椛田氏によると、SAP社内でも従来は業務プロセスが部門ごとにバラバラだった時期があったが、現在はグローバルを通じて、ビジネスユニットごとに組織や役割が共通化され、業務プロセスは標準化されているという。各地域ごとの重複業務はシェアードサービス化され、責任体制も明確化されている。
それに加えて、「業務プロセスを標準化するだけでなく、データを活用するアナリティクスにも力を入れていることが特徴です」と椛田氏がアピールする通り、SAPでは、COO(最高執行責任者)配下に、業務、システム、データ、ヒトという4つの視点を横断的に連携できるアナリティクス専門組織を設立したという。

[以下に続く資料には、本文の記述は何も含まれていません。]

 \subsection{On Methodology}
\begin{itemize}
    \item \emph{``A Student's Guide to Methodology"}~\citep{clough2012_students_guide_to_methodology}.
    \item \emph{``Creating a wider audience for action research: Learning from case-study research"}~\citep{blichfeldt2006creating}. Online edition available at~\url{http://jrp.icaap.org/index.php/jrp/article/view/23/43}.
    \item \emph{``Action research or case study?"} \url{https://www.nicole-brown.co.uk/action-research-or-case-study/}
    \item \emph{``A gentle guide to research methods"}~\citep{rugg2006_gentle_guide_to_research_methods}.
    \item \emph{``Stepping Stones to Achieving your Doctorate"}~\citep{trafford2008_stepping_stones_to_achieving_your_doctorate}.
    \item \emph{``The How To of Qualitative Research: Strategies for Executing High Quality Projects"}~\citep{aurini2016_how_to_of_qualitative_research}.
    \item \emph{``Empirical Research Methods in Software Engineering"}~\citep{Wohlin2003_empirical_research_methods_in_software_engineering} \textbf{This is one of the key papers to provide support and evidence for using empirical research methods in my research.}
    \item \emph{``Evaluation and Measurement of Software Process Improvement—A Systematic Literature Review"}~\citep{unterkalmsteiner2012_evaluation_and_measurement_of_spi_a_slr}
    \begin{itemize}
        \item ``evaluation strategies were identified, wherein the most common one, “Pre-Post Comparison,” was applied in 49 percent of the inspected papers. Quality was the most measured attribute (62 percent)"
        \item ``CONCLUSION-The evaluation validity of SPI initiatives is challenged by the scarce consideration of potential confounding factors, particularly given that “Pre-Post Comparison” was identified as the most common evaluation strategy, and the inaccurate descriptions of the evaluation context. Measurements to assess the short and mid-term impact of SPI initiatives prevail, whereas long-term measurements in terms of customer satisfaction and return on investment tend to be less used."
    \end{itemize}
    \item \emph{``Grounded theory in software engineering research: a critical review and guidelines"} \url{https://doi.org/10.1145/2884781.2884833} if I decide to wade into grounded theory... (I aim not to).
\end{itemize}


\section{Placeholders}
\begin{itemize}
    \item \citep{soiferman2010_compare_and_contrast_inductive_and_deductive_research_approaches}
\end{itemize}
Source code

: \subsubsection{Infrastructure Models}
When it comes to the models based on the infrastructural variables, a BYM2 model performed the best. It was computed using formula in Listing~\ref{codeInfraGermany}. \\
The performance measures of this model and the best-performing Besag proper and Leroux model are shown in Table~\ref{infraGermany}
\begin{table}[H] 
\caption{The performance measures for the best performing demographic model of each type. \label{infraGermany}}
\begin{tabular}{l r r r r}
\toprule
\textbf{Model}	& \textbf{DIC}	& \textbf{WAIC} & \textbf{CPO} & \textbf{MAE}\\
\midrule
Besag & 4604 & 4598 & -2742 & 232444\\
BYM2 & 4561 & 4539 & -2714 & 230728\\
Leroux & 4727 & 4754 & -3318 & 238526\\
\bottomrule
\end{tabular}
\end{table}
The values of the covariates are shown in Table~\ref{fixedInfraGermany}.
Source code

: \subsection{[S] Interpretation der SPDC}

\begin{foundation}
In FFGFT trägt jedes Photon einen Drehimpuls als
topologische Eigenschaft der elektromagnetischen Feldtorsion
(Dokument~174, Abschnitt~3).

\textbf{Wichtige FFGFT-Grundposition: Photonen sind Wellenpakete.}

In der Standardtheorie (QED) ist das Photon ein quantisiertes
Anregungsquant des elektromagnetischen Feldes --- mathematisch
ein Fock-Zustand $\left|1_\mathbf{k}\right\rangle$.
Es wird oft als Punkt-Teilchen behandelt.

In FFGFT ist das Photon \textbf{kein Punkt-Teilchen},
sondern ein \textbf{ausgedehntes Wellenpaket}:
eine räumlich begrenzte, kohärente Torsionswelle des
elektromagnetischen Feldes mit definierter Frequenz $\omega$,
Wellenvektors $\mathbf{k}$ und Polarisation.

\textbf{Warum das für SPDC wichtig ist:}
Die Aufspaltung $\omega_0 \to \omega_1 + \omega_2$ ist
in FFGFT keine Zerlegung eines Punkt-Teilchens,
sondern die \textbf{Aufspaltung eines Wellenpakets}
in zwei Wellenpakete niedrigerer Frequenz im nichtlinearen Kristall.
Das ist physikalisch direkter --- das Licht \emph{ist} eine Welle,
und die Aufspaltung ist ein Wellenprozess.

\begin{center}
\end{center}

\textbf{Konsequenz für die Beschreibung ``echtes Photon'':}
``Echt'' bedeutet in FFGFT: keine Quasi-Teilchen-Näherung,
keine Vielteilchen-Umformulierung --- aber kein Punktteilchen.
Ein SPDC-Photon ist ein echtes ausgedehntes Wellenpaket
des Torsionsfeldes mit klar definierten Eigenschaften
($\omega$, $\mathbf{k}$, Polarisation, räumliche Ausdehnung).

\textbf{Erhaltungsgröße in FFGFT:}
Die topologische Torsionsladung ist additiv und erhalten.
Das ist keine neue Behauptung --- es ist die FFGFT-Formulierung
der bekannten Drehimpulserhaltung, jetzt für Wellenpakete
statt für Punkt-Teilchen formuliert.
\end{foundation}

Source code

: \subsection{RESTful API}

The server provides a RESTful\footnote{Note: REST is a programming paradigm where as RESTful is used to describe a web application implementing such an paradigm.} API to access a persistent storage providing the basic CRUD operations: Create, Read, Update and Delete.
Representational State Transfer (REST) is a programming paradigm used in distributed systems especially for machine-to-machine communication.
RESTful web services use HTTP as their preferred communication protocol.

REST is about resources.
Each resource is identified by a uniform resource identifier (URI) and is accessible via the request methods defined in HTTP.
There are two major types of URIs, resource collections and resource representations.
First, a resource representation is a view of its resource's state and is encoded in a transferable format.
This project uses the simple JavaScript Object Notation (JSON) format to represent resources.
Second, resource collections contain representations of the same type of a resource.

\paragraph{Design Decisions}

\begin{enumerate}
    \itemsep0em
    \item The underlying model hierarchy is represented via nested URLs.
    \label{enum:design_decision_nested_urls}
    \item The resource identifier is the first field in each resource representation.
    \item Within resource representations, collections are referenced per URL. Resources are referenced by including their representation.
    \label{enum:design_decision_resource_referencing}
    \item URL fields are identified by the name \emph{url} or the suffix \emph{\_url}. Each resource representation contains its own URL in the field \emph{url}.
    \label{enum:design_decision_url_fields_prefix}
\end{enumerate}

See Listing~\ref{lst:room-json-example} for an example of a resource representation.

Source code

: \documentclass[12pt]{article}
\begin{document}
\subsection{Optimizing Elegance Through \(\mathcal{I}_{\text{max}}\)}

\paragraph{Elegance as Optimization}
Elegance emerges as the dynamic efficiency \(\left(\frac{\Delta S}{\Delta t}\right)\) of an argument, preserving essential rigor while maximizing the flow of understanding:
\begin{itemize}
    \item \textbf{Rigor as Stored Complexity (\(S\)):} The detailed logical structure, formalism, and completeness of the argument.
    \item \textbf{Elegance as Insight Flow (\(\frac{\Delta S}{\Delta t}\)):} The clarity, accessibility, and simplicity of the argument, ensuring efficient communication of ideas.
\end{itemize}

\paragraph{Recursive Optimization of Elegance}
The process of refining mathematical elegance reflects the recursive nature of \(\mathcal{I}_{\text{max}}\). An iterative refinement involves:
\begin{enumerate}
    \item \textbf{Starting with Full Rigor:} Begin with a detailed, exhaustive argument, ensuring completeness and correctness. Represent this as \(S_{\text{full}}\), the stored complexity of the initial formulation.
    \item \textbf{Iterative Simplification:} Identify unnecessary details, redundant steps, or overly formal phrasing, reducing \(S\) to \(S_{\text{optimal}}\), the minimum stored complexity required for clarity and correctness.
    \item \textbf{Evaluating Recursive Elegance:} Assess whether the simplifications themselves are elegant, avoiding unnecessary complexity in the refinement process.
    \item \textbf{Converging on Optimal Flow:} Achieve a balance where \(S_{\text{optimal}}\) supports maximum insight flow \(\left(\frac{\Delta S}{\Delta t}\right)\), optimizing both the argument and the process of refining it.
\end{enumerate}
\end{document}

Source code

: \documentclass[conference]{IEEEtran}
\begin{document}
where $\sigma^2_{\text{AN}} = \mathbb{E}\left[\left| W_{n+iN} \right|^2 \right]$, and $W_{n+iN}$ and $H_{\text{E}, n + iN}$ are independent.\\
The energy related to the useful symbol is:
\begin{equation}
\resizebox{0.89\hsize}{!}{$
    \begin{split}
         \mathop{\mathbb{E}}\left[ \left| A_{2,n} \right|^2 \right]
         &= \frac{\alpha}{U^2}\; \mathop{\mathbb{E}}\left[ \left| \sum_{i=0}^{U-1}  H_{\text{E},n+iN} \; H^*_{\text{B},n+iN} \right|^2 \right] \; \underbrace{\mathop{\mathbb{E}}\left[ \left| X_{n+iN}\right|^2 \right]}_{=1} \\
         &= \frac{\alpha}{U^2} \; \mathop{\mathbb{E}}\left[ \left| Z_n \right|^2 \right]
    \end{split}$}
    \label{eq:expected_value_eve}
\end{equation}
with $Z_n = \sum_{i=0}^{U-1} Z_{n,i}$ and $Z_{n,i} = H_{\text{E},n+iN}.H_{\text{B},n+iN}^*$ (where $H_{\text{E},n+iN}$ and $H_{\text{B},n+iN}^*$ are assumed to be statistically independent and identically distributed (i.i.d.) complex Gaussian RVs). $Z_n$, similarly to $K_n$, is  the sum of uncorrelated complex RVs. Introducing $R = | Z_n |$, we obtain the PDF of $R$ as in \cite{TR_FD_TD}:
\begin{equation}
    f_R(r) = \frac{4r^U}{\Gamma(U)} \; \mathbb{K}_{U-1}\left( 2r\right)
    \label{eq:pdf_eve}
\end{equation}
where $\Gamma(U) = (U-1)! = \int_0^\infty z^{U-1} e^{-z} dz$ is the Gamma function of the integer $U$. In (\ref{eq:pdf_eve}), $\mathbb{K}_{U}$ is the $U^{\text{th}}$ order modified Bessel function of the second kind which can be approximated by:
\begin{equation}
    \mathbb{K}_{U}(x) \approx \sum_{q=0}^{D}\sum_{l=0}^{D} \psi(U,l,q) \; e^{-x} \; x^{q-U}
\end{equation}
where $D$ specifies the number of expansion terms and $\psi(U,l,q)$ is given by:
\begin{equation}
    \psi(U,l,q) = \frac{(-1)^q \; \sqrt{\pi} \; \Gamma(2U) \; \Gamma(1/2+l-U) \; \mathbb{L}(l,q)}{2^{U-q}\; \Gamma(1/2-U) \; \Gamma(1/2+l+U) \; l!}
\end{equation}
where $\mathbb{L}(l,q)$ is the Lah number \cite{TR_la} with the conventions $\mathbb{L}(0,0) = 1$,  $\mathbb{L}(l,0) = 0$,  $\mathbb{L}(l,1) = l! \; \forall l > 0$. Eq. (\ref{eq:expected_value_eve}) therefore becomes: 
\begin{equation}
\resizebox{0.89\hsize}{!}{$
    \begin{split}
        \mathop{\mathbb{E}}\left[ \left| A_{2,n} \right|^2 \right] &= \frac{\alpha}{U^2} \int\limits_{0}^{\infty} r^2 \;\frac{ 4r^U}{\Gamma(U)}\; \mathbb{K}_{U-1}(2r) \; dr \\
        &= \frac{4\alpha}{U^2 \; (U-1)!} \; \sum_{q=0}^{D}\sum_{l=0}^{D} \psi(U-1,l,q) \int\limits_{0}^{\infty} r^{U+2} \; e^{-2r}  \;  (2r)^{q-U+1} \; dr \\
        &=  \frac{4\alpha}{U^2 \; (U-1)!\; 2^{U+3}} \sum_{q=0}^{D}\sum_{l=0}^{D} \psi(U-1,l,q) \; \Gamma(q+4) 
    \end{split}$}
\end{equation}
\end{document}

- 戦略に基づく変革進捗を全体管理する「Transformation Office」
- グローバルでのプロセス標準を実行推進する「Global Process Office」
- ITシステムの導入運用を担う「Intelligent Enterprise Solutions」の「IT/Systems」
- アナリティクスを推進する「Intelligent Enterprise Solutions」の「Intelligent Data & Analytics(ID&A)」
「かつては、ビジネスユニットごとにKPIが個別最適化された状態でした。そこで、各部門内のサイロ化を脱却すべく、ビジネス・技術の分かるメンバーをID&Aとして独立組織化し、KPIの設定やデータの分析の仕組み自体を共通化して、全社でKPIを整合性がとれるようにし、分析のレポートを行うようにしました。業務変革と業務プロセスとITが一体となったかたちでデータ活用を推進しています」(椛田氏)。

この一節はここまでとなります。